L’epicentro dello scontro tra i difensori della scuola pubblica e i suoi distruttori ci sarà nelle giornate tra l’8 e l’11 maggio quando le scuole italiane saranno nuovamente investite dallo “tsunami” INVALSI con il tentativo ministeriale di imporre nuovamente e illegalmente i quiz ad ogni istituto e ad ogni docente. Se la grande maggioranza degli insegnanti, degli studenti (alle superiori) e dei genitori (medie ed elementari) collaborerà ai mefitici quiz, il prossimo anno essi diverranno prova d’esame alla Maturità, completando il ciclo della valutazione quizzarola e del conseguente immiserimento didattico dalle elementari all’Università.

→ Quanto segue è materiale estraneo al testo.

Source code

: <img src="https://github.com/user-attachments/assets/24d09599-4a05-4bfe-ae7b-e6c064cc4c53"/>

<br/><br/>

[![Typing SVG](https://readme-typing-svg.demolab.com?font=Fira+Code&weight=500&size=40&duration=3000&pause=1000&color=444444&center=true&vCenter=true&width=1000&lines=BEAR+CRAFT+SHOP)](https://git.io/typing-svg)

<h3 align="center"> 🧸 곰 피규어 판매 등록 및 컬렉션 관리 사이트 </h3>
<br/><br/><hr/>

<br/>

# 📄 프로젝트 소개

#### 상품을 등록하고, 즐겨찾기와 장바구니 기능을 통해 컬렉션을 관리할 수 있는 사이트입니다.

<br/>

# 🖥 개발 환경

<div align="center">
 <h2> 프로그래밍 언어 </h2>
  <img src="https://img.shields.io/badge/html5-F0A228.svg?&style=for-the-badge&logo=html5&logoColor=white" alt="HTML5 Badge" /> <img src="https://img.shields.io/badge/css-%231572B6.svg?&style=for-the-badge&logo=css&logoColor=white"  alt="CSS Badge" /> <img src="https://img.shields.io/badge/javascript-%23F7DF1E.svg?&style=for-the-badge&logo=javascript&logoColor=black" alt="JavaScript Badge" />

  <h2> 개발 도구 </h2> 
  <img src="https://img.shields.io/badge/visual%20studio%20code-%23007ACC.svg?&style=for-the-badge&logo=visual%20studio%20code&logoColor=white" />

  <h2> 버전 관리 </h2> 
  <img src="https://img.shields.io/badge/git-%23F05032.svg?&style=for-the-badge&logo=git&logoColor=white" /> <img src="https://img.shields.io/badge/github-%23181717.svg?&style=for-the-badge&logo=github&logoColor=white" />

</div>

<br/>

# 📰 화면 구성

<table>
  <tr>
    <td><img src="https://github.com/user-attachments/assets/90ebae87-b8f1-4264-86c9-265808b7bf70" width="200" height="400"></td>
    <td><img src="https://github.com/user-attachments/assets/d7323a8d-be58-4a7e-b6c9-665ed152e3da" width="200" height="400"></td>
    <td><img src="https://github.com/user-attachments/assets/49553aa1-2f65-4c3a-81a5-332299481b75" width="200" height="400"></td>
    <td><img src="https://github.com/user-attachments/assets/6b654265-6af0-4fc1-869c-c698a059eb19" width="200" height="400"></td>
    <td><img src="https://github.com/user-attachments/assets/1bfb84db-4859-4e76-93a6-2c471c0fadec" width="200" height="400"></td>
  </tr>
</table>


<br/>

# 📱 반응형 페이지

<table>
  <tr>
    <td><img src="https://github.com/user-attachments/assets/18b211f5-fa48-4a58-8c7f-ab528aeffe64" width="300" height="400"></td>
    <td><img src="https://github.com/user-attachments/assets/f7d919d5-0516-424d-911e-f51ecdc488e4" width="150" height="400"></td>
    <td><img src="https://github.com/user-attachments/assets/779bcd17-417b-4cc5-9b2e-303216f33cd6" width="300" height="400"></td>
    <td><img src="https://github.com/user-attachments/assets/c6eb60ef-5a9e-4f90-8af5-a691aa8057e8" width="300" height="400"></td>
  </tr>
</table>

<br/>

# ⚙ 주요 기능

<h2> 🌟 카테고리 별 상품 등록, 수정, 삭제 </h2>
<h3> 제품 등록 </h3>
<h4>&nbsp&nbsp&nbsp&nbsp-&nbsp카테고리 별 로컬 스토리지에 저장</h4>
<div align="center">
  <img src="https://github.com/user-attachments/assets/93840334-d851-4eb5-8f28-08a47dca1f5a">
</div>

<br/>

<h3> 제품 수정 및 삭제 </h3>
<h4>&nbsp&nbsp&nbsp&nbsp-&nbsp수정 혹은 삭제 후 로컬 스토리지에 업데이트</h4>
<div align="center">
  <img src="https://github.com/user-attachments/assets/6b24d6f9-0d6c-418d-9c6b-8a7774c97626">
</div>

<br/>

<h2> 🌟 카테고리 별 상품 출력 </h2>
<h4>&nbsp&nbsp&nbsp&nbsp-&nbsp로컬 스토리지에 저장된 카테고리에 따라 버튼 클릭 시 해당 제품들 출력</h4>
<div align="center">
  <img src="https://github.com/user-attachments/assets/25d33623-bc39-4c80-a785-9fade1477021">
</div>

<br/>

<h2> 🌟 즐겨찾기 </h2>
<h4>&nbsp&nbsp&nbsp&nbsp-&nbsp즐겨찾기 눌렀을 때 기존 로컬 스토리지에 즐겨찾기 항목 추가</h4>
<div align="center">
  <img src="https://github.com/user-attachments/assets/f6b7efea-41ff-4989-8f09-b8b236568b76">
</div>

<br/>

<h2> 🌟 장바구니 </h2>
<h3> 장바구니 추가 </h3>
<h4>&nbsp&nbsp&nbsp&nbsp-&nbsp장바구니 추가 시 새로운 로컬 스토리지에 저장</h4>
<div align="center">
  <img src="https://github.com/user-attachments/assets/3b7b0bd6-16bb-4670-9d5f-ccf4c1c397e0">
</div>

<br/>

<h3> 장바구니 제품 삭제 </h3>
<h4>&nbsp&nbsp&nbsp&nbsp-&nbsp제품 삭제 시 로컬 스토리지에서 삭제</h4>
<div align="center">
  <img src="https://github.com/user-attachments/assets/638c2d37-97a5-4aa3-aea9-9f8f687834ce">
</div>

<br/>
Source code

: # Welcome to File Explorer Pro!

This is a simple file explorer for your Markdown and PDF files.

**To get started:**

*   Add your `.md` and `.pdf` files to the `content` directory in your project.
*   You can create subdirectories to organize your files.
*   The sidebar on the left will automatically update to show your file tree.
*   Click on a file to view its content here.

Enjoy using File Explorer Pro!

E’ dunque cruciale organizzare fin d’ora il più ampio boicottaggio dei quiz, che non sono obbligatori né per le scuole né per i docenti, malgrado il MIUR e i presidi cerchino illegalmente di imporre il contrario: e in tal senso va letto anche il decreto sulle “semplificazioni”, per il quale le prove INVALSI rientrerebbero tra le “attività didattiche ordinarie”. Ancora una volta il MIUR non ha potuto far rendere legge la pretesa obbligatorietà dei quiz, perché essa invaderebbe il campo contrattuale per quel che riguarda gli obblighi di lavoro degli insegnanti e soprattutto violerebbe i principi costituzionali dell’autonomia delle istituzioni scolastiche (art.117) e della libertà di insegnamento (art.33), in base ai quali gli Organi collegiali e i singoli docenti hanno libertà di decisione su come svolgere qualsiasi “attività ordinaria”, compresi i criteri di valutazione sugli apprendimenti degli studenti: cosicché i quiz INVALSI restano non obbligatori.
Stiamo discutendo con varie e importanti organizzazioni studentesche e con molti genitori le forme di questo boicottaggio, ivi compresa la possibilità di uno sciopero per i primi due giorni dei quiz (la legge anti-sciopero impedisce di superare i due giorni consecutivi). Ma fin d’ora dobbiamo impegnarci al massimo per far circolare la più ampia informazione (compatibilmente con il divieto dittatoriale ai COBAS di tenere assemblee nelle scuole in orario di servizio, persino durante la campagna elettorale RSU) sulla distruttività della scuola-quiz e del diabolico meccanismo INVALSI e sull’autolesionismo di ogni forma di collaborazione con essi da parte di chi vuole difendere e migliorare la scuola pubblica.